The last two (and only two) posts I made were about programs that are very specialized. I decided to step back a bit from the crazy-huge, heavily populated programs to talk about one that I really like that exists in the world of crafting. It’s not one that 100 people are going to show up to, but you’ll probably get a good 15 or so to show up. Not bad.
In today’s world of streaming music, digital downloads and YouTube music, the CD is unfortunately falling behind in use and sales. It is unfortunate because the compact disc revolutionized content sharing and created a very versatile, space efficient option for those wanting to buy video games, music, movies, audio books, software and other types of media. I still buy CDs almost exclusively (sometimes I grab a vinyl – yeah). I am of the camp of thinking that believes that cloud saves, streaming and instant downloads are not only eroding your consumer rights, but creating a generation of perma-toddlers out of a lot of people who want things yesterday and are never satisfied with downloading just a terabyte of music. But I digress. Teens will generally go for the downloadable option, which leaves CDs in a position usually held by other tech relics. To compromise, I use them with my teens for craft making.
You will need several things for this program to work. They include:
CDs: Time to clean out your old, dusty CD collection. Part with ones you won’t use ever again and ask your friends or fellow staff to do the same. If there is a big CD weeding project coming up at your branch, take advantage of that, too. I simply asked people to donate some to me and I got stacks and stacks of them.

***Special Note! If you use any CD-Rs or CD-RWs, they don’t shatter very well for whatever reason. This isn’t necessarily a bad thing because you can bend them some and make 3D artwork, but I just wanted to give a heads-up.***

Hammers: Regular home-use hammers are fine for the job. I had two hammers to 14 people, or one hammer per seven teens. Honestly, more is probably better if you can borrow a couple extra.
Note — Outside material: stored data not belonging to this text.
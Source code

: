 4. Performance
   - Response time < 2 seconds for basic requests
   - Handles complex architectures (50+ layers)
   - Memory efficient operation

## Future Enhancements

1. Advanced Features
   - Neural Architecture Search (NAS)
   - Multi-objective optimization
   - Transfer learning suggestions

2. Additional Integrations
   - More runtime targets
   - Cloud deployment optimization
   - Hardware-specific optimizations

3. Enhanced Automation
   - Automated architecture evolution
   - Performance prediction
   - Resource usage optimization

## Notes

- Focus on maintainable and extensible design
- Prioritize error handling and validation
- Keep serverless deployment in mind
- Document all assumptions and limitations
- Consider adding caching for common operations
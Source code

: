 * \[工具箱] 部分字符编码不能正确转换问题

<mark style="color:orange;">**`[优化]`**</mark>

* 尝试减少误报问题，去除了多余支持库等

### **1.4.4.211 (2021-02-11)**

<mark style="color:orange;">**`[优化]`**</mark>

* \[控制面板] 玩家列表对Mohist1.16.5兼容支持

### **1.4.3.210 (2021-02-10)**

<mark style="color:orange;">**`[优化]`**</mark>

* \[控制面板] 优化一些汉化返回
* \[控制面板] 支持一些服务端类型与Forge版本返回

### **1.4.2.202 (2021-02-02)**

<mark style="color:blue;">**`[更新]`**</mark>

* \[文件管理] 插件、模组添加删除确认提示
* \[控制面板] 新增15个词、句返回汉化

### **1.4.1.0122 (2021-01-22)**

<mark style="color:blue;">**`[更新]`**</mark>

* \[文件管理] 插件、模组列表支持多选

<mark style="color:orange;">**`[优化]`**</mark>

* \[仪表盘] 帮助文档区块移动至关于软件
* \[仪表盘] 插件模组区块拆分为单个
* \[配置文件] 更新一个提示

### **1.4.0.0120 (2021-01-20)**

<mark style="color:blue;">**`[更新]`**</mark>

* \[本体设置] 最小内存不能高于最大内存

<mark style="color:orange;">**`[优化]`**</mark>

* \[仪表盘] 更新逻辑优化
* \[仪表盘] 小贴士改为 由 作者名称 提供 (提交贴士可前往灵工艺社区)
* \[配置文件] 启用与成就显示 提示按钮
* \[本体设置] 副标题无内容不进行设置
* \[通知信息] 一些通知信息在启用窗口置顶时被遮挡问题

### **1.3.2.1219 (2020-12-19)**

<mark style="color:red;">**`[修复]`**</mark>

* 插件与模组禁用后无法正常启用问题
Drop Sheets: Use an old, worn sheet or blanket to put on the floor so clean up is easier at the conclusion of the program.

Eye Protection: You and your teens will smashing CDs to pieces with hammers. Shards will fly. Protect the eyes.

Paper: I used pieces of poster board that were about 11X14 inches to put the CD pieces onto. I found packs of five sheets on sale for like $3.00 a pack at Hobby Lobby.

Glue: I found that tacky glue worked best, but I have heard that glue dots will do the trick pretty well also. I picked some huge bottles of tacky glue at my local craft store for about $2.50 a bottle.

Markers/Other coloring implements: There will be spaces between the CD shards that they can fill in with markers.

Trash Cans: Unless you feel compelled to sweep up all the CD shards and ship them to a plant that can recycle them, have trash cans handy for the excess pieces.

Okay, now what do you do with all this stuff? The craft is very simple. You basically hand hammers to your teens, have them smash up CDs and use the pieces to make a mosaic. I made a laughable one ahead of time to use as an example just to show what one would look like, but I stressed that theirs would probably look far less pathetic than mine turned out. I am no visual artist, but I can motivate others to be.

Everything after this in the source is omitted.